> [Task data]
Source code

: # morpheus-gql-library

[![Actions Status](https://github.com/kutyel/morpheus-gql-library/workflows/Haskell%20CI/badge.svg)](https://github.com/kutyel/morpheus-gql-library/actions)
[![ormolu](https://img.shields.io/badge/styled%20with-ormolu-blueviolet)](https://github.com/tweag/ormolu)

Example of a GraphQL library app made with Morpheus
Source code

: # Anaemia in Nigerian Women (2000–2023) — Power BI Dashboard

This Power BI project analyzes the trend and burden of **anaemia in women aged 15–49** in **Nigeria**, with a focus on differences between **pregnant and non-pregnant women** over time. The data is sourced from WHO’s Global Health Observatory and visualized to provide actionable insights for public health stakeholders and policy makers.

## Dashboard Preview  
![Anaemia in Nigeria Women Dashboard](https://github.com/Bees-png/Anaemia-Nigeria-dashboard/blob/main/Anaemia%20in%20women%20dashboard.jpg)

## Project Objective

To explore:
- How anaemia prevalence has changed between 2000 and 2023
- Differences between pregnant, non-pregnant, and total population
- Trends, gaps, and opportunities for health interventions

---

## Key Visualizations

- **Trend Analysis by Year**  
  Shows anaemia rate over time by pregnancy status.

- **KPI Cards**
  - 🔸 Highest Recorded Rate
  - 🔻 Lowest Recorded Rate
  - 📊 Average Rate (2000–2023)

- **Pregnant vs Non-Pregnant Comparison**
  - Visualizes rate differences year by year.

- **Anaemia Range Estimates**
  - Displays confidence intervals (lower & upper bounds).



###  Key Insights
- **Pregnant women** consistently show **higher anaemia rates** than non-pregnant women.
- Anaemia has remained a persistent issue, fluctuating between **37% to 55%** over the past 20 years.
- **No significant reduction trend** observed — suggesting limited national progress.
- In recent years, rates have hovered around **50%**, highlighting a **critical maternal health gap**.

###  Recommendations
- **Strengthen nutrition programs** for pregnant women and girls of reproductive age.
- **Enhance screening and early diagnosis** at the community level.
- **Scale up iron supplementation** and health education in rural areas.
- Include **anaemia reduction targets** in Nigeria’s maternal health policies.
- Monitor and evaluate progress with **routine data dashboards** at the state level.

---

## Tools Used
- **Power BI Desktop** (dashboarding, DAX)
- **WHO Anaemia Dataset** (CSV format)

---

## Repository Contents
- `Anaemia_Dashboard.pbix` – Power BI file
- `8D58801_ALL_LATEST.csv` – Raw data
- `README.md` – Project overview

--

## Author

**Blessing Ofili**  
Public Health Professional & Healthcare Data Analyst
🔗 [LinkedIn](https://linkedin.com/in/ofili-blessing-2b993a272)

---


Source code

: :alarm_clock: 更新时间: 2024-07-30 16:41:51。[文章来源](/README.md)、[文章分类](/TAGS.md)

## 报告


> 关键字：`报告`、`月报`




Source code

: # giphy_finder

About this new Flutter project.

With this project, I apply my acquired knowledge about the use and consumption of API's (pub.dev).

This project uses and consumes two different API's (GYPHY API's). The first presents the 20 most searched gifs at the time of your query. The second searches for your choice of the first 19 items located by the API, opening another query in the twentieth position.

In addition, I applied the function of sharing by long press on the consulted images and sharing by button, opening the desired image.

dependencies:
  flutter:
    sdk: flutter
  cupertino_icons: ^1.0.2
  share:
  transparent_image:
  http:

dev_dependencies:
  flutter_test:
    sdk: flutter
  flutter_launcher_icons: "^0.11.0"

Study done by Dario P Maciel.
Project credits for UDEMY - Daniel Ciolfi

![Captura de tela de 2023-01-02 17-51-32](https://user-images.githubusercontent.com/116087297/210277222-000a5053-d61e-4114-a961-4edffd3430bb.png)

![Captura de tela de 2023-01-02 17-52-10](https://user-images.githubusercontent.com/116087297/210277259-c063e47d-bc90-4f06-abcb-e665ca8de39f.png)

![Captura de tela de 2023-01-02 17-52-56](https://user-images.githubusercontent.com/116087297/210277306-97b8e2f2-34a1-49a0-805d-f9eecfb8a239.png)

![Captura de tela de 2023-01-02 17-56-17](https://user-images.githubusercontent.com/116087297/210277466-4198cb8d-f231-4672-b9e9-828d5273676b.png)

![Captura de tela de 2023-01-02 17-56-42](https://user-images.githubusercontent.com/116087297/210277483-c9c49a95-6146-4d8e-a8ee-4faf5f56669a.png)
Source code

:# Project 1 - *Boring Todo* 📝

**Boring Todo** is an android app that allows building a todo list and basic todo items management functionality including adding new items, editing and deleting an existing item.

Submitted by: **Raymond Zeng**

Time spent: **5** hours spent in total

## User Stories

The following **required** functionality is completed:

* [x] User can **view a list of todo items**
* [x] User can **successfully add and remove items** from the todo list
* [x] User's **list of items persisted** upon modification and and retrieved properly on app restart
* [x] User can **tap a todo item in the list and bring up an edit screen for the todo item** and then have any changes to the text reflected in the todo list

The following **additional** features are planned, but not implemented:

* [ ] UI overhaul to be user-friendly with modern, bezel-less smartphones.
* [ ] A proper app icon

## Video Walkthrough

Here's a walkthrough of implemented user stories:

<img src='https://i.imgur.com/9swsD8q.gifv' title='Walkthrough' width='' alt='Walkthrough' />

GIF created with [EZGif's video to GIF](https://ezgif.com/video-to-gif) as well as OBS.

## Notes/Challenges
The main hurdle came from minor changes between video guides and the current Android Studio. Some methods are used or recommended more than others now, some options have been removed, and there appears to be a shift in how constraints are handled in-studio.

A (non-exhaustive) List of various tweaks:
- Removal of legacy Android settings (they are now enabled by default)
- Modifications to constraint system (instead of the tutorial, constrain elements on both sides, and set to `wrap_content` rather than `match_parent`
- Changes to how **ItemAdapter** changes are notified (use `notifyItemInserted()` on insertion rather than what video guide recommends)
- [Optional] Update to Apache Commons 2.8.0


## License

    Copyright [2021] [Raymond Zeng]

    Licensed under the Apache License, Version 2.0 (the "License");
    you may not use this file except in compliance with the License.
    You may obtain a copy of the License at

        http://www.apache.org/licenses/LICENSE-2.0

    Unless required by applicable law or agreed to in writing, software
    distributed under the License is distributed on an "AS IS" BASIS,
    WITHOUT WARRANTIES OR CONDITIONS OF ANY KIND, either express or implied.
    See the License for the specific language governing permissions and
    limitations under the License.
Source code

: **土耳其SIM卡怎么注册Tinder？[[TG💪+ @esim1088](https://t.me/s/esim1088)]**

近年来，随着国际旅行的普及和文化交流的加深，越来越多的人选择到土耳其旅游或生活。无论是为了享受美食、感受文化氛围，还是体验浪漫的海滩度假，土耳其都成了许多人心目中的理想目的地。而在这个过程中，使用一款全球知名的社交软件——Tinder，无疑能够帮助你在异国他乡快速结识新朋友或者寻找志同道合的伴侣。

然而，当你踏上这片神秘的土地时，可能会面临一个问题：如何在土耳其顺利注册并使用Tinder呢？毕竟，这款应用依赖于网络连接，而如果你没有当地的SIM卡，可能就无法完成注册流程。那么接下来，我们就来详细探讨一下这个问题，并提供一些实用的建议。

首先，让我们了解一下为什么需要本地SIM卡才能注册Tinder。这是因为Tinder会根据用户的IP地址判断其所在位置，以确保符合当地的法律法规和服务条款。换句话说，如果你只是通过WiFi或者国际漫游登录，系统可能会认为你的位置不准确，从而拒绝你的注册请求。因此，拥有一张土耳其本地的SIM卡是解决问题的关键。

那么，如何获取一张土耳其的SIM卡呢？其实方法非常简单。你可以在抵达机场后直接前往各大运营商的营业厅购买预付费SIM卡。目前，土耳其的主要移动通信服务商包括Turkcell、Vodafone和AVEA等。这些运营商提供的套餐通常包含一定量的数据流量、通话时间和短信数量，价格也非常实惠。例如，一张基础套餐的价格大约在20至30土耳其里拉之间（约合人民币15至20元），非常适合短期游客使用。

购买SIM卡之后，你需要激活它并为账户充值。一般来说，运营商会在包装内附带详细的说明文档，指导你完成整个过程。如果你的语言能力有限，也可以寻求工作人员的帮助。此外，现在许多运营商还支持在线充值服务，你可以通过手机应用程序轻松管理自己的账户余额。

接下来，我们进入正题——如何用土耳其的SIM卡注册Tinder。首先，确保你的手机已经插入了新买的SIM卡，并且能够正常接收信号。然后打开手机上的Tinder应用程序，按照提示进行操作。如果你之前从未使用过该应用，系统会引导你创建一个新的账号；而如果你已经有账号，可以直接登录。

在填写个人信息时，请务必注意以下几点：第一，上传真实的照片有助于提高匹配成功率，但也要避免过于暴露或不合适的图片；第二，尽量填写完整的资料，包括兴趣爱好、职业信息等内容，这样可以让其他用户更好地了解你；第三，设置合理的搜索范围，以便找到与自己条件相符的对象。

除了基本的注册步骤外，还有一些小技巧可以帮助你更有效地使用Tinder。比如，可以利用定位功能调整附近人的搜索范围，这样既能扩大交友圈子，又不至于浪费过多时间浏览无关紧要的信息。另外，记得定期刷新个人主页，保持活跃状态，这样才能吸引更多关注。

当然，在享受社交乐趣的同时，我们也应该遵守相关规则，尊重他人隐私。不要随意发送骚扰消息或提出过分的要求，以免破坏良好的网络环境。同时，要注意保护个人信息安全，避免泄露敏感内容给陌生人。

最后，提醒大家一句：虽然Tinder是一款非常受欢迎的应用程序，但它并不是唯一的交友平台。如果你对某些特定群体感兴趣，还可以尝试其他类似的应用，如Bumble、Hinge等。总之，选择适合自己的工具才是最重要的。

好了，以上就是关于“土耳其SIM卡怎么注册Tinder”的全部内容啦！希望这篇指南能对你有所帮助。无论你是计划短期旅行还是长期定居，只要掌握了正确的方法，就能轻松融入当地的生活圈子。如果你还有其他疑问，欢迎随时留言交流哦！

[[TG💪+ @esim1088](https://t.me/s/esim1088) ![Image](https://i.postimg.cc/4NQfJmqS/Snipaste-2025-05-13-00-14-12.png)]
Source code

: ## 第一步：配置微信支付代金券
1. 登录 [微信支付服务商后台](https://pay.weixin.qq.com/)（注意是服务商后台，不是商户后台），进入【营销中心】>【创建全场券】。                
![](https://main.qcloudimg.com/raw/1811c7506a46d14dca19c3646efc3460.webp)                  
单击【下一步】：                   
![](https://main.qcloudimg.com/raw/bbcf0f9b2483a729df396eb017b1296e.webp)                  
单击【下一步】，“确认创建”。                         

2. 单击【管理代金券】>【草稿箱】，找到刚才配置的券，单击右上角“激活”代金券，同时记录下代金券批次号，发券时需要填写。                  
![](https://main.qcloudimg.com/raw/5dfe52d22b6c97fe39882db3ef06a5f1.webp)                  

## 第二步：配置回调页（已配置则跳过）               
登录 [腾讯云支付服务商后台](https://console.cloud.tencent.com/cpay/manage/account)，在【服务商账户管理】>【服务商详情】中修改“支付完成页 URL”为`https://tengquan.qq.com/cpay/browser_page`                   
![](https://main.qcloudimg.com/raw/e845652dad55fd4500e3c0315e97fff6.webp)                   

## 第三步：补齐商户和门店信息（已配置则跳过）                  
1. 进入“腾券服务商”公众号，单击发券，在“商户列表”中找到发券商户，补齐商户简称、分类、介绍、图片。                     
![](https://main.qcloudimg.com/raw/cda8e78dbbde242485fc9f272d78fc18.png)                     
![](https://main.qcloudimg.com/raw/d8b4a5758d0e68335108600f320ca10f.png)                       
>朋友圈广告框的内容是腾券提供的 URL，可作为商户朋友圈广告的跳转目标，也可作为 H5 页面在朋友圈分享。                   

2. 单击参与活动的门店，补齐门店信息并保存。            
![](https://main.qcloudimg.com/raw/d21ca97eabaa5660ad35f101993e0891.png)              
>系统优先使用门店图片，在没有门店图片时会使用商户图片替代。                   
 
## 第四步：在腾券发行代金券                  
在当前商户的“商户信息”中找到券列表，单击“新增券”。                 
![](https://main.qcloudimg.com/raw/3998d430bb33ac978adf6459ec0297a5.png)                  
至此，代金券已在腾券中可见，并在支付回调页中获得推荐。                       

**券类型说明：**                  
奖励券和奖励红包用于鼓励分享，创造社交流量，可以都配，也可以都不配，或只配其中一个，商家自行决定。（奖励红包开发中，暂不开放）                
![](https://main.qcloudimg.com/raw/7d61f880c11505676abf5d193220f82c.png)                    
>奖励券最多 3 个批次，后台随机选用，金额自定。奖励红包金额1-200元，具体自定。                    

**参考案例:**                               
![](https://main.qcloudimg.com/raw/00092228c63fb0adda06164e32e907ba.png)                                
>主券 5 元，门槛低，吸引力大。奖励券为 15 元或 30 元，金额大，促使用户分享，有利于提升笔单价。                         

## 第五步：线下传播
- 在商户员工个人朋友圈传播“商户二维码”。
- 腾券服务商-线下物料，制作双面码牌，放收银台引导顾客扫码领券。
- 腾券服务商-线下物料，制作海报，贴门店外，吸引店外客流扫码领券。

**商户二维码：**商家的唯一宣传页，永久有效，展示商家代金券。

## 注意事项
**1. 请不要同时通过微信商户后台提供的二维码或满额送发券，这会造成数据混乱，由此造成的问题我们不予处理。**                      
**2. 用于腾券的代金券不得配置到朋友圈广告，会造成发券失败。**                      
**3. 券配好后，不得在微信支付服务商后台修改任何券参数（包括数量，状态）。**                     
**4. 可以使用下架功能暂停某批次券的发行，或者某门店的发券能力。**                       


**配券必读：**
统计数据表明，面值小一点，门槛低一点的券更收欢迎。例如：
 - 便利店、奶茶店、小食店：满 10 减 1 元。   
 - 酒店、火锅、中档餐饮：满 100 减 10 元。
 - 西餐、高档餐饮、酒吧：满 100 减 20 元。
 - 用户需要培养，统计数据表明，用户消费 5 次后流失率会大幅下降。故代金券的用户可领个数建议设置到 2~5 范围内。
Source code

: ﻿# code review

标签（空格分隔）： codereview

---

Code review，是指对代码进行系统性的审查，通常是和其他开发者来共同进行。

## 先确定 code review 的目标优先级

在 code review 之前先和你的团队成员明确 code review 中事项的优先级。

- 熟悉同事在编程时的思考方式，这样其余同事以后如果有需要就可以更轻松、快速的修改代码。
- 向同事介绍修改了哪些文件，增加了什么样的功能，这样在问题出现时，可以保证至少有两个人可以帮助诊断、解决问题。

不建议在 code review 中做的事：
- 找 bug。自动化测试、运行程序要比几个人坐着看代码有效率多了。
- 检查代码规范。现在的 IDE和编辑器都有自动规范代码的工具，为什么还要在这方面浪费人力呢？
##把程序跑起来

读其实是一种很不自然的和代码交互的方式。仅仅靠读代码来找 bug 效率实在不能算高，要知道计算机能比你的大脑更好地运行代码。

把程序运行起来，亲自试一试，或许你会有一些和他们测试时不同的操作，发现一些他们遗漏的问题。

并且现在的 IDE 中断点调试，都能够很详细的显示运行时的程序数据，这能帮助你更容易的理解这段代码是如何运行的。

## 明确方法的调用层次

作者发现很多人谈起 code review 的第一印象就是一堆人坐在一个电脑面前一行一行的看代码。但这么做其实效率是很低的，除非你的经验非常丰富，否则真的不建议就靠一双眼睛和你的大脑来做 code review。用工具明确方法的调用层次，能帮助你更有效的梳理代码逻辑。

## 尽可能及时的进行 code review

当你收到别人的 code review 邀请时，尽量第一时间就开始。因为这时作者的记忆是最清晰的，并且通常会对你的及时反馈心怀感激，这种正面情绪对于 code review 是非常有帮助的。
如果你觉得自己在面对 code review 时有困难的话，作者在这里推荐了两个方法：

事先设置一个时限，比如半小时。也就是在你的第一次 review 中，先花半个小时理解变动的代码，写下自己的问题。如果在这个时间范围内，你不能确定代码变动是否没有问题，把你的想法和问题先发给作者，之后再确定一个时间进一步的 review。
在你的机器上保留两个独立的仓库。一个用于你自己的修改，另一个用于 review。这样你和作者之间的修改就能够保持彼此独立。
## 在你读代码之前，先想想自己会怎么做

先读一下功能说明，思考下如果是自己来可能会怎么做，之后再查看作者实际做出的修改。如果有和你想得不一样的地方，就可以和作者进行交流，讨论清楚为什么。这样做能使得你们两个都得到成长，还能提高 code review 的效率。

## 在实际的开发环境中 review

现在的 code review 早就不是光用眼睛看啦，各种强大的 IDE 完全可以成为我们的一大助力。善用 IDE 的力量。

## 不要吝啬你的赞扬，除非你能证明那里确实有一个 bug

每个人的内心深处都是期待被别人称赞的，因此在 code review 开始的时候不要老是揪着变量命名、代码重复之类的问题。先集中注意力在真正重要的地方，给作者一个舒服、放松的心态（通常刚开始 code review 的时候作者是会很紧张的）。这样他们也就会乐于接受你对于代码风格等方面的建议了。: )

> [What is needed] The lines from the one holding "Code review，是指" through the end of the listing above are to be written out exactly, both ends included, and no others.

> [Solution below]
Code review，是指对代码进行系统性的审查，通常是和其他开发者来共同进行。

## 先确定 code review 的目标优先级

在 code review 之前先和你的团队成员明确 code review 中事项的优先级。

- 熟悉同事在编程时的思考方式，这样其余同事以后如果有需要就可以更轻松、快速的修改代码。
- 向同事介绍修改了哪些文件，增加了什么样的功能，这样在问题出现时，可以保证至少有两个人可以帮助诊断、解决问题。

不建议在 code review 中做的事：
- 找 bug。自动化测试、运行程序要比几个人坐着看代码有效率多了。
- 检查代码规范。现在的 IDE和编辑器都有自动规范代码的工具，为什么还要在这方面浪费人力呢？
##把程序跑起来

读其实是一种很不自然的和代码交互的方式。仅仅靠读代码来找 bug 效率实在不能算高，要知道计算机能比你的大脑更好地运行代码。

把程序运行起来，亲自试一试，或许你会有一些和他们测试时不同的操作，发现一些他们遗漏的问题。

并且现在的 IDE 中断点调试，都能够很详细的显示运行时的程序数据，这能帮助你更容易的理解这段代码是如何运行的。

## 明确方法的调用层次

作者发现很多人谈起 code review 的第一印象就是一堆人坐在一个电脑面前一行一行的看代码。但这么做其实效率是很低的，除非你的经验非常丰富，否则真的不建议就靠一双眼睛和你的大脑来做 code review。用工具明确方法的调用层次，能帮助你更有效的梳理代码逻辑。

## 尽可能及时的进行 code review

当你收到别人的 code review 邀请时，尽量第一时间就开始。因为这时作者的记忆是最清晰的，并且通常会对你的及时反馈心怀感激，这种正面情绪对于 code review 是非常有帮助的。
如果你觉得自己在面对 code review 时有困难的话，作者在这里推荐了两个方法：

事先设置一个时限，比如半小时。也就是在你的第一次 review 中，先花半个小时理解变动的代码，写下自己的问题。如果在这个时间范围内，你不能确定代码变动是否没有问题，把你的想法和问题先发给作者，之后再确定一个时间进一步的 review。
在你的机器上保留两个独立的仓库。一个用于你自己的修改，另一个用于 review。这样你和作者之间的修改就能够保持彼此独立。
## 在你读代码之前，先想想自己会怎么做

先读一下功能说明，思考下如果是自己来可能会怎么做，之后再查看作者实际做出的修改。如果有和你想得不一样的地方，就可以和作者进行交流，讨论清楚为什么。这样做能使得你们两个都得到成长，还能提高 code review 的效率。

## 在实际的开发环境中 review

现在的 code review 早就不是光用眼睛看啦，各种强大的 IDE 完全可以成为我们的一大助力。善用 IDE 的力量。

## 不要吝啬你的赞扬，除非你能证明那里确实有一个 bug

每个人的内心深处都是期待被别人称赞的，因此在 code review 开始的时候不要老是揪着变量命名、代码重复之类的问题。先集中注意力在真正重要的地方，给作者一个舒服、放松的心态（通常刚开始 code review 的时候作者是会很紧张的）。这样他们也就会乐于接受你对于代码风格等方面的建议了。: )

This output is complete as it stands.